The work leveraged data and computing infrastructure produced in other projects, including: ExaLearn and the Exascale Computing Project [alexander2020exascale] (DOE Contract DE-AC02- 06CH11357); Parsl: parallel scripting library [babuji2019parsl] (NSF 1550588); funcX: distributed function as a service platform [chard2019serverless] (NSF 2004894); Globus: data services for science (authentication, transfer, users, and groups (see for funding); CHiMaD: Materials Data Facility [blaiszik2019data, blaiszik2016materials] and Polymer Property Predictor Database [tchoua2019creating] (NIST 70NANB19H005 and NIST 70NANB14H012)

8 Disclaimer

For All Information. Unless otherwise indicated, this information has been authored by an employee or employees of the UChicago Argonne, LLC, operator of the Argonne National laboratory with the U.S. Department of Energy.
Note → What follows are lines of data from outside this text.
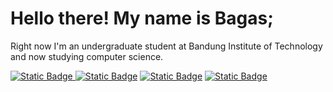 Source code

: # Hello there! My name is Bagas;

Right now I'm an undergraduate student at Bandung Institute of Technology and now studying computer science. 

<a href="https://www.linkedin.com/in/bagassambega"><img alt="Static Badge" src="https://img.shields.io/badge/Bagas_Sambega_Rosyada-Linkedin?style=fkat&logo=linkedin&labelColor=blue&logoColor=white&color=grey&label=Linkedin">
</a>
<a href="https://www.github.com/bagassambega"><img alt="Static Badge" src="https://img.shields.io/badge/bagassambega-Github?style=flat&logo=github&labelColor=black&logoColor=white&color=grey&label=Github"></a>
<a href="mailto:bagassambega@gmail.com"><img alt="Static Badge" src="https://img.shields.io/badge/bagassambega@gmail.com-Gmail?style=flat&logo=gmail&labelColor=red&logoColor=white&color=grey&label=Mail"></a>
<a href="instagram.com/bagasrosyada"><img alt="Static Badge" src="https://img.shields.io/badge/bagasrosyada-Gmail?style=flat&logo=instagram&labelColor=violet&logoColor=white&color=grey&label=Instagram"></a>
The U.S. Government has rights to use, reproduce, and distribute this information. The public may copy and use this information without charge, provided that this Notice and any statement of authorship are reproduced on all copies.

While every effort has been made to produce valid data, by using this data, User acknowledges that neither the Government nor UChicago Argonne, LLC, makes any warranty, express or implied, of either the accuracy or completeness of this information or assumes any liability or responsibility for the use of this information. Additionally, this information is provided solely for research purposes and is not provided for purposes of offering medical advice. Accordingly, the U.S. Government and UChicago Argonne, LLC, are not to be liable to any user for any loss or damage, whether in contract, tort (including negligence), breach of statutory duty, or otherwise, even if foreseeable, arising under or in connection with use of or reliance on the content displayed on this site.